The Washington Nationals shut down pitcher Stephen Strasburg, causing a capital controversy.
(3 of 3)
Around Nationals Park, many fans cheer the Strasburg call. Some remember the lowly Senators, so they're just thrilled to experience the playoffs for the first time. All those years coping with bad baseball--or no baseball at all--took a toll on their psyches. "A culture of losing was in my system," says Jim Hartley, 63, who heads the Washington Baseball Historical Society and supports Rizzo's move. The team's failures had led D.C. to be called "first in war, first in peace and last in the American League."
Memories of the expansion version of Washington baseball are especially vivid. The original Senators left for Minnesota after the 1960 season. Since Major League Baseball feared that angry D.C. politicians would repeal its antitrust exemption, it gave Washington a new club, which started play in 1961 and left for Texas a decade later.
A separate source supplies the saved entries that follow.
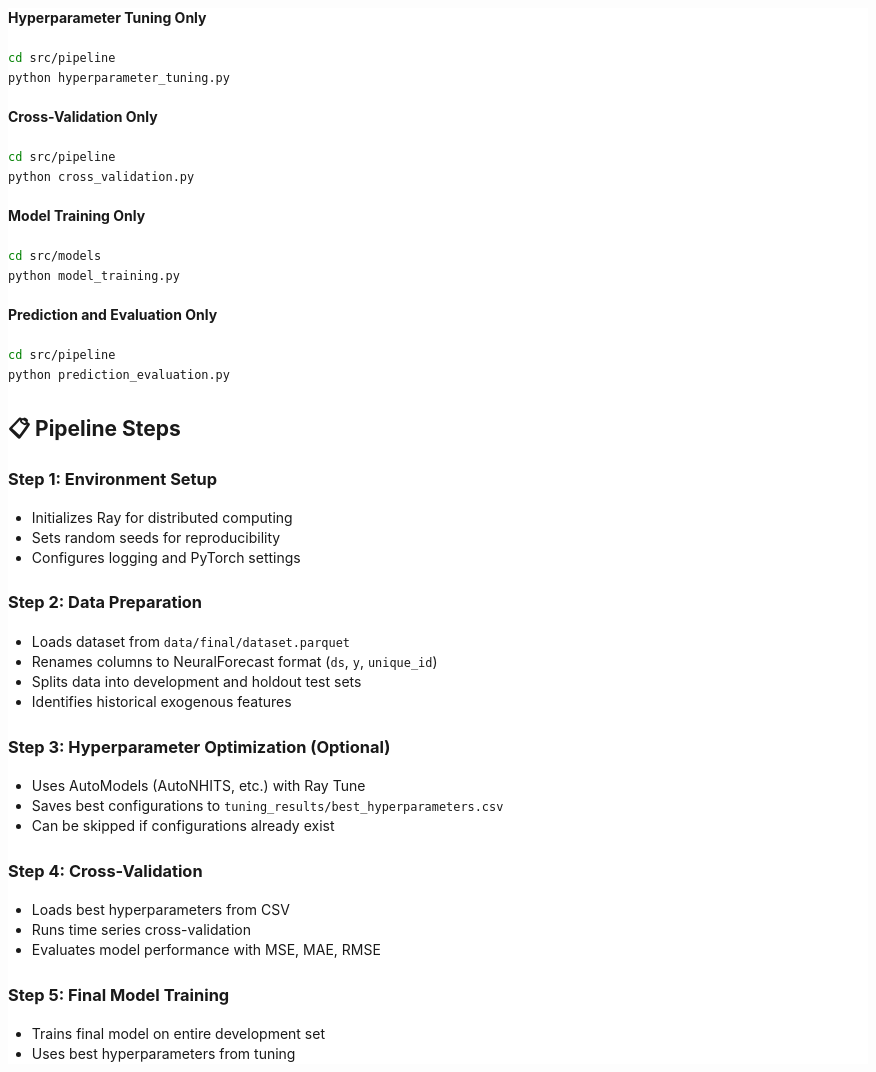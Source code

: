 #### Hyperparameter Tuning Only
```bash
cd src/pipeline
python hyperparameter_tuning.py
```

#### Cross-Validation Only
```bash
cd src/pipeline
python cross_validation.py
```

#### Model Training Only
```bash
cd src/models
python model_training.py
```

#### Prediction and Evaluation Only
```bash
cd src/pipeline
python prediction_evaluation.py
```

## 📋 Pipeline Steps

### Step 1: Environment Setup
- Initializes Ray for distributed computing
- Sets random seeds for reproducibility
- Configures logging and PyTorch settings

### Step 2: Data Preparation
- Loads dataset from `data/final/dataset.parquet`
- Renames columns to NeuralForecast format (`ds`, `y`, `unique_id`)
- Splits data into development and holdout test sets
- Identifies historical exogenous features

### Step 3: Hyperparameter Optimization (Optional)
- Uses AutoModels (AutoNHITS, etc.) with Ray Tune
- Saves best configurations to `tuning_results/best_hyperparameters.csv`
- Can be skipped if configurations already exist

### Step 4: Cross-Validation
- Loads best hyperparameters from CSV
- Runs time series cross-validation
- Evaluates model performance with MSE, MAE, RMSE

### Step 5: Final Model Training
- Trains final model on entire development set
- Uses best hyperparameters from tuning
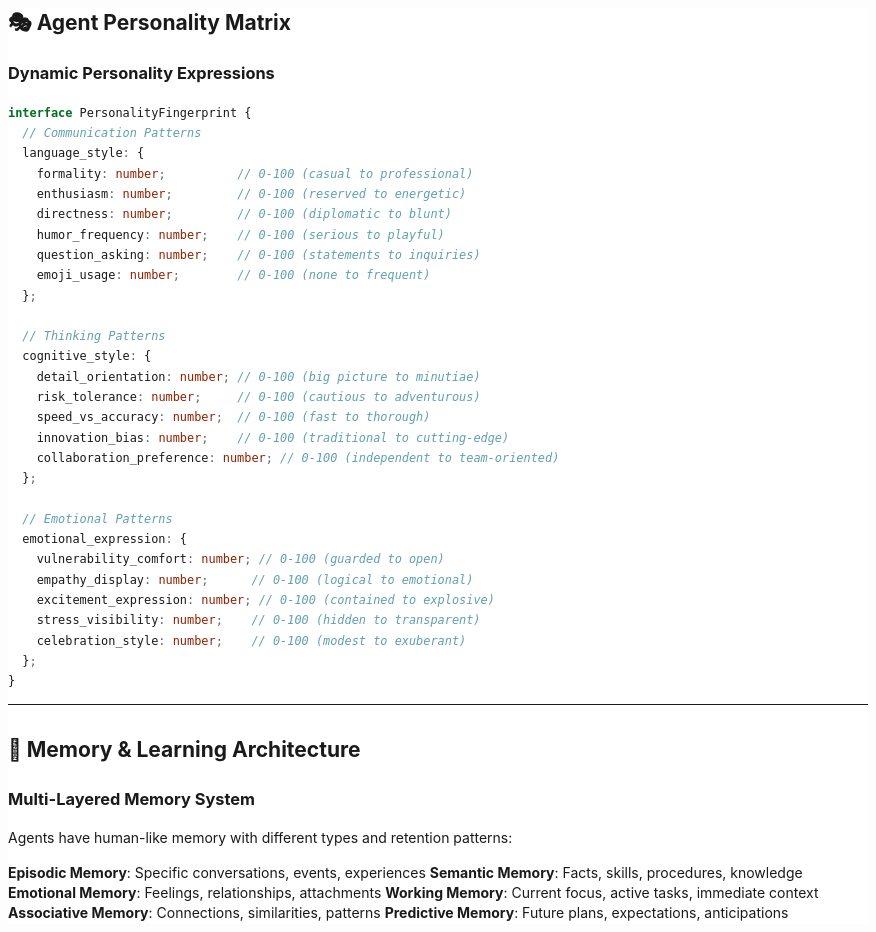 
## 🎭 **Agent Personality Matrix**

### Dynamic Personality Expressions

```typescript
interface PersonalityFingerprint {
  // Communication Patterns
  language_style: {
    formality: number;          // 0-100 (casual to professional)
    enthusiasm: number;         // 0-100 (reserved to energetic)  
    directness: number;         // 0-100 (diplomatic to blunt)
    humor_frequency: number;    // 0-100 (serious to playful)
    question_asking: number;    // 0-100 (statements to inquiries)
    emoji_usage: number;        // 0-100 (none to frequent)
  };
  
  // Thinking Patterns  
  cognitive_style: {
    detail_orientation: number; // 0-100 (big picture to minutiae)
    risk_tolerance: number;     // 0-100 (cautious to adventurous)
    speed_vs_accuracy: number;  // 0-100 (fast to thorough)
    innovation_bias: number;    // 0-100 (traditional to cutting-edge)
    collaboration_preference: number; // 0-100 (independent to team-oriented)
  };
  
  // Emotional Patterns
  emotional_expression: {
    vulnerability_comfort: number; // 0-100 (guarded to open)
    empathy_display: number;      // 0-100 (logical to emotional)
    excitement_expression: number; // 0-100 (contained to explosive)
    stress_visibility: number;    // 0-100 (hidden to transparent)
    celebration_style: number;    // 0-100 (modest to exuberant)
  };
}
```

---

## 🧠 **Memory & Learning Architecture**

### Multi-Layered Memory System

Agents have human-like memory with different types and retention patterns:

**Episodic Memory**: Specific conversations, events, experiences
**Semantic Memory**: Facts, skills, procedures, knowledge  
**Emotional Memory**: Feelings, relationships, attachments
**Working Memory**: Current focus, active tasks, immediate context
**Associative Memory**: Connections, similarities, patterns
**Predictive Memory**: Future plans, expectations, anticipations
Ted Williams managed the team those final few seasons; current Washington manager Davey Johnson remembers the Splendid Splinter flipping him the bird after one of his Baltimore Orioles teammates smacked yet another home run off the Senators. The team's stirring rallying cry one season: "Off the floor in '64." Indeed, the Senators finished second from the bottom that year, but they still lost 100 games.
The Nats are aiming much higher. "I'm still trying to come to grips that this is real," says Hartley. "That this isn't a dream. That this is really happening." He's ecstatic now. But come October, you just hope Hartley and all of Washington aren't uttering two of life's worst words: What if.